Nowadays, no new vampires are being made within any of the domes monitored by the Lux. Our resources are stretched too thin. The vampire head honchos and the Lux signed a treaty forbidding their creation—at least, not without going through a lot of red tape first.
So I haven’t had a guy I could call my own in ages .
And even before the Collapse, when I had that series of new vampire boyfriends, I never opened my shattered heart to any of them.
I didn’t think I ever could. The pieces will never fit together in the same way they did before. But last night, I wondered if an honorable man could mend the fractures, like the way artisans repair those fancy broken vases with gold solder.
Or so I thought.
Honorable, yeah. So honorable.
Honorable enough to kiss me right before leaving me.

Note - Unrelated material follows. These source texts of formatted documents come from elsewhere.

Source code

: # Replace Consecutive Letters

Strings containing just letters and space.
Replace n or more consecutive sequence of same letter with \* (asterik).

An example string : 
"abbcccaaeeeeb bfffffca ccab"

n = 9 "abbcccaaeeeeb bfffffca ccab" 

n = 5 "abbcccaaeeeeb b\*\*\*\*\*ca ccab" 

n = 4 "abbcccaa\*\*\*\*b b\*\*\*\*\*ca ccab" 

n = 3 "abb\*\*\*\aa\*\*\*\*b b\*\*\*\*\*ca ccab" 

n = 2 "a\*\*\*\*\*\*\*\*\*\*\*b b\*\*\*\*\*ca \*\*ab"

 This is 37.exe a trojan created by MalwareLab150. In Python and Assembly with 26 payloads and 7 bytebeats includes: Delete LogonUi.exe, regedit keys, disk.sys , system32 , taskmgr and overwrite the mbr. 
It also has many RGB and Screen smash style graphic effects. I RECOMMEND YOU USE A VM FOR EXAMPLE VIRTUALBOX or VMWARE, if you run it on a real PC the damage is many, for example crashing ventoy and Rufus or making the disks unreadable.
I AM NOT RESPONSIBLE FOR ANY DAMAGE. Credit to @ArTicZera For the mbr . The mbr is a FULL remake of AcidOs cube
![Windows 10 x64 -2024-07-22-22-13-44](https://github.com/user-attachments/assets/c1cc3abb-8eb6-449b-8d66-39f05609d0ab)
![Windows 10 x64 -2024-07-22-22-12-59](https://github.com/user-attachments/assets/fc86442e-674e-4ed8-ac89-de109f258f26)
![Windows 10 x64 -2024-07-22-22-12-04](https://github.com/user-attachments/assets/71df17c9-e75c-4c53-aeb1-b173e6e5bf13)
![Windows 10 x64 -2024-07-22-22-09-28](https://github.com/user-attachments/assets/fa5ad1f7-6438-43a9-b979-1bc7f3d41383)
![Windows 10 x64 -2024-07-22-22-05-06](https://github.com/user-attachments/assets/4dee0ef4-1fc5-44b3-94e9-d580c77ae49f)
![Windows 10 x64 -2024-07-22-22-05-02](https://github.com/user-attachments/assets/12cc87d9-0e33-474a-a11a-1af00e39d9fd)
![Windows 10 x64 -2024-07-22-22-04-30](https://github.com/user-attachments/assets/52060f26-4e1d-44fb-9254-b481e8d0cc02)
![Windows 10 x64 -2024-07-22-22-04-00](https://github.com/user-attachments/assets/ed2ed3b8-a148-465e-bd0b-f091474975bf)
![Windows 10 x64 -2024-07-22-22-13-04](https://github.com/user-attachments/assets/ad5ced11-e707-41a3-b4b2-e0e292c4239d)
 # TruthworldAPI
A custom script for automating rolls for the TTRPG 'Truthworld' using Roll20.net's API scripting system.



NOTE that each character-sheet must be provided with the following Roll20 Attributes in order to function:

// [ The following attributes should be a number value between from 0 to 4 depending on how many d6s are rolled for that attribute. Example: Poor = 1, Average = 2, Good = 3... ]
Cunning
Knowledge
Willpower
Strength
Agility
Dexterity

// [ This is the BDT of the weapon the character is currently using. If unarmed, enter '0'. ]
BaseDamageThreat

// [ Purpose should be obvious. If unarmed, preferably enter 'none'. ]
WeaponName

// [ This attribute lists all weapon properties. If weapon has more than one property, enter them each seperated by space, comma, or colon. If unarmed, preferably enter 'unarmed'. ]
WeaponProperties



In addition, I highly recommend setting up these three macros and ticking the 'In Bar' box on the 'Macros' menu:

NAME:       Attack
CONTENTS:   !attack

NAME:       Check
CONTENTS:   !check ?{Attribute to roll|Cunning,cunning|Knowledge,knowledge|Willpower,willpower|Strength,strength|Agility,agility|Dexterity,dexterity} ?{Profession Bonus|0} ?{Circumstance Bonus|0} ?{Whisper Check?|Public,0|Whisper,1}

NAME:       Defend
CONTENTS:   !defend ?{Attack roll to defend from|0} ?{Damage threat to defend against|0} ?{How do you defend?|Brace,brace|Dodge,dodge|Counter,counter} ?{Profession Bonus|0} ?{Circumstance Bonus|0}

The sharp pieces of my fractured heart pierce through the scar tissue encasing them. I bend over, clutching my chest from the pain. Lucy and Ricky join me with their whining.
Tears fall to the precious Berber carpet.
I don’t care.
Like a poison, I have to get Valroy out of my system. I have to cry until nothing of him remains—until he has no power to make me wonder or hope or feel anything ever again. It’s the crushed hope that hurts the most. Burying my face in Lucy’s fur, wrapping an arm around Ricky, I rock and cry until I reach the magic point of feeling nothing. Then I rise to my feet, give the babies one more pet to let them know all is well, and go over to the kitchen sink to wash my face.
Time to get to work.
And no, I don’t check on Lord Horse Thief to make sure he’s all right physically. Even in my startled state, I didn’t take enough blood to hurt him. He was just lucky the sun set shortly after his stupid goodbye kiss.
Why did he kiss me? Why bother?
Nope. I don’t want to know the answer. I have work to do. In the past, I didn’t need locks on the doors between the garage and my living area, but now, I believe I do. Both the door I use to enter the garage, and the door exiting from the clean room, are getting locks.
The hardware section of my warehouse has plenty of deadbolts, as I never give new hardware to the inners. They get what I find in home garages and automotive businesses. Doorknobs? Those come on the doors—I take the whole thing, hinges and all, and deliver doors in good shape to the reclamation container. I make better bank that way. They love any wood that isn’t black with rot, which means extra blood bags for me.
I start with the entry door leading from my hallway into the garage and cut lock holes. Then I install the locks. Turning the screwdriver over and over lets me work off some of my anger until the anger dissolves into hurt, and I force the pain away again. I was a fool to think I could have something with Valroy. Disgusted with my desperation, I shake my head and finish installing the last few locks.
If I work this right, in the future I can spend all night scavenging. That’ll limit the time I have to be around him. It’ll also limit any risk that he might try to worm his way past the scar tissue again. I’m not letting him gnaw on my broken heart. He had his chance to fool me, and he ain’t getting another.